▶ _Your objective_: From the entries below, gather each line containing the word "days".

[Extracted data]

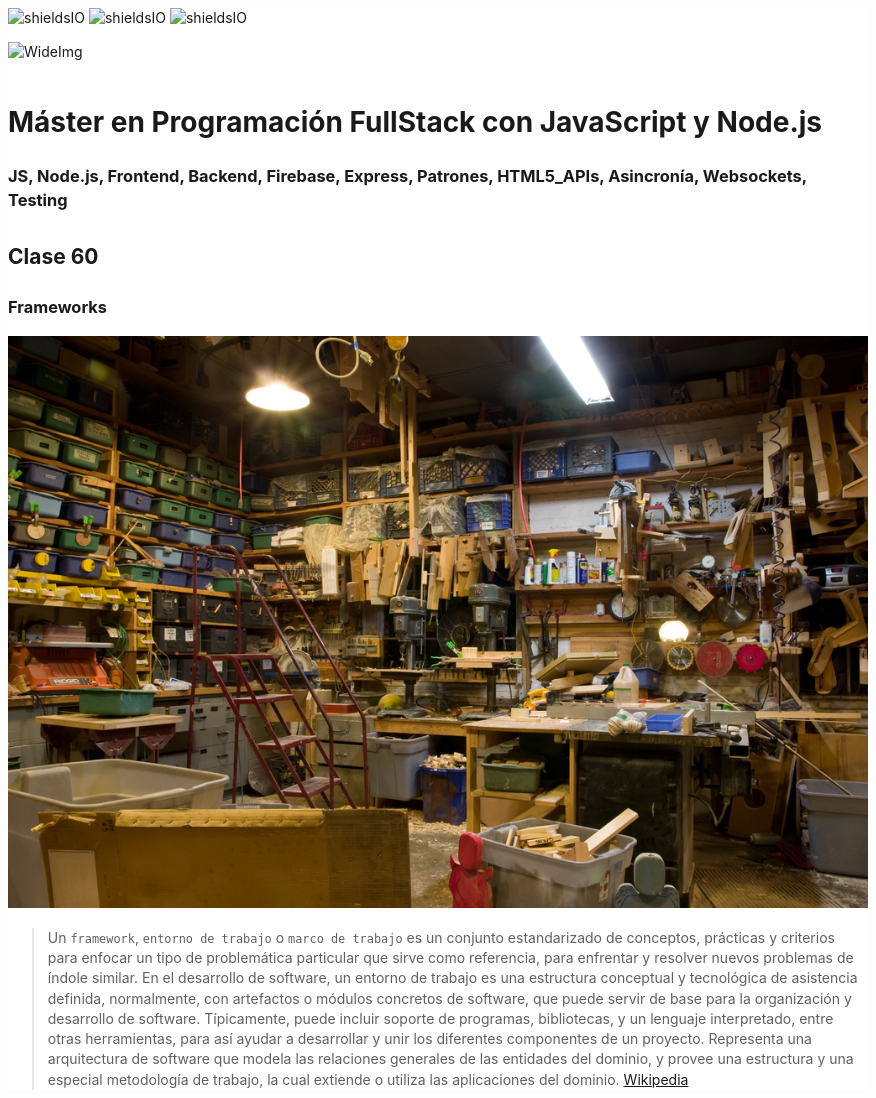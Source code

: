 ![shieldsIO](https://img.shields.io/github/issues/Fictizia/Master-en-programacion-fullstack-con-JavaScript-y-Node.js_ed2.svg)
![shieldsIO](https://img.shields.io/github/forks/Fictizia/Master-en-programacion-fullstack-con-JavaScript-y-Node.js_ed2.svg)
![shieldsIO](https://img.shields.io/github/stars/Fictizia/Master-en-programacion-fullstack-con-JavaScript-y-Node.js_ed2.svg)

![WideImg](http://fictizia.com/img/github/Fictizia-plan-estudios-github.jpg)

# Máster en Programación FullStack con JavaScript y Node.js
### JS, Node.js, Frontend, Backend, Firebase, Express, Patrones, HTML5_APIs, Asincronía, Websockets, Testing

## Clase 60

### Frameworks
![img](../assets/clase60/c3f7890f-cbbf-494b-8d9d-60fb73b7f66f.jpg)
> Un `framework`, `entorno de trabajo` o `marco de trabajo` es un conjunto estandarizado de conceptos, prácticas y criterios para enfocar un tipo de problemática particular que sirve como referencia, para enfrentar y resolver nuevos problemas de índole similar.
> En el desarrollo de software, un entorno de trabajo es una estructura conceptual y tecnológica de asistencia definida, normalmente, con artefactos o módulos concretos de software, que puede servir de base para la organización y desarrollo de software. Típicamente, puede incluir soporte de programas, bibliotecas, y un lenguaje interpretado, entre otras herramientas, para así ayudar a desarrollar y unir los diferentes componentes de un proyecto.
> Representa una arquitectura de software que modela las relaciones generales de las entidades del dominio, y provee una estructura y una especial metodología de trabajo, la cual extiende o utiliza las aplicaciones del dominio.
> [Wikipedia](https://es.wikipedia.org/wiki/Framework)
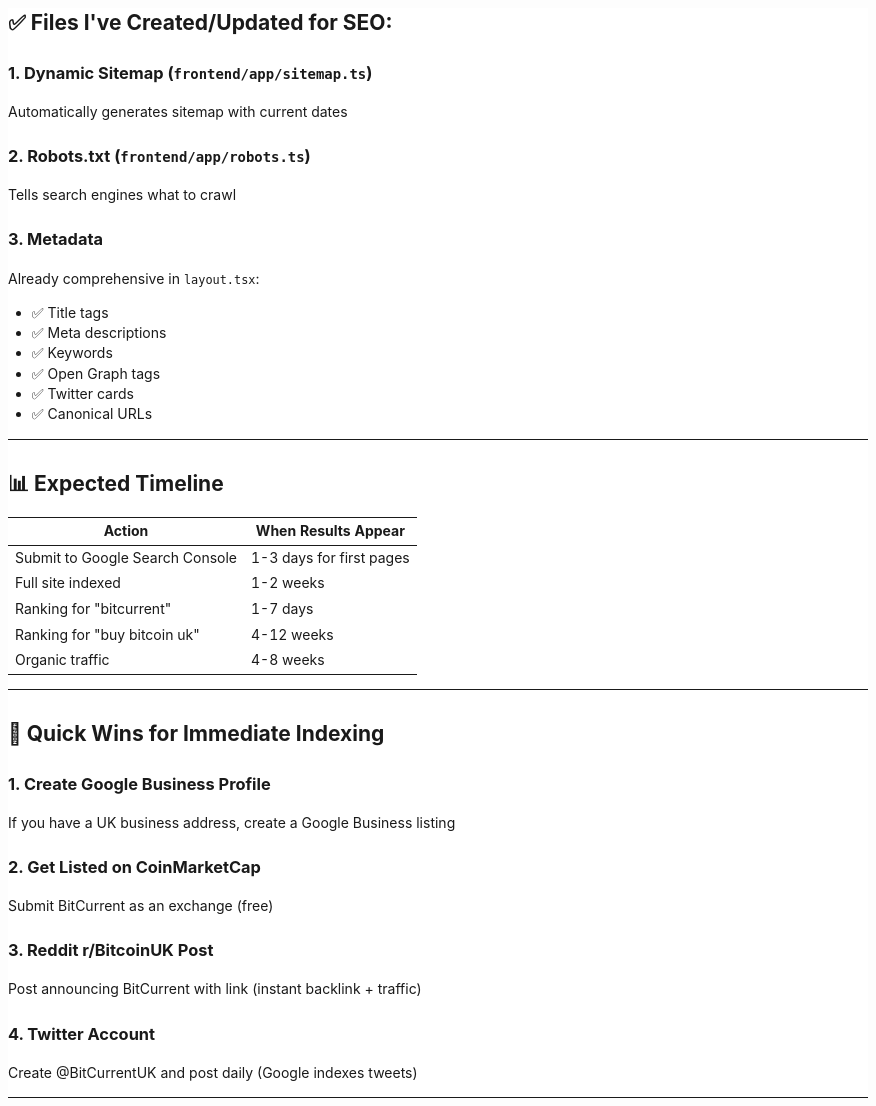 ## ✅ Files I've Created/Updated for SEO:

### 1. Dynamic Sitemap (`frontend/app/sitemap.ts`)
Automatically generates sitemap with current dates

### 2. Robots.txt (`frontend/app/robots.ts`)
Tells search engines what to crawl

### 3. Metadata
Already comprehensive in `layout.tsx`:
- ✅ Title tags
- ✅ Meta descriptions
- ✅ Keywords
- ✅ Open Graph tags
- ✅ Twitter cards
- ✅ Canonical URLs

---

## 📊 Expected Timeline

| Action | When Results Appear |
|--------|---------------------|
| Submit to Google Search Console | 1-3 days for first pages |
| Full site indexed | 1-2 weeks |
| Ranking for "bitcurrent" | 1-7 days |
| Ranking for "buy bitcoin uk" | 4-12 weeks |
| Organic traffic | 4-8 weeks |

---

## 🎯 Quick Wins for Immediate Indexing

### 1. Create Google Business Profile
If you have a UK business address, create a Google Business listing

### 2. Get Listed on CoinMarketCap
Submit BitCurrent as an exchange (free)

### 3. Reddit r/BitcoinUK Post
Post announcing BitCurrent with link (instant backlink + traffic)

### 4. Twitter Account
Create @BitCurrentUK and post daily (Google indexes tweets)

---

[/Extracted data]

▶ _Output for this task_:
| Submit to Google Search Console | 1-3 days for first pages |
| Ranking for "bitcurrent" | 1-7 days |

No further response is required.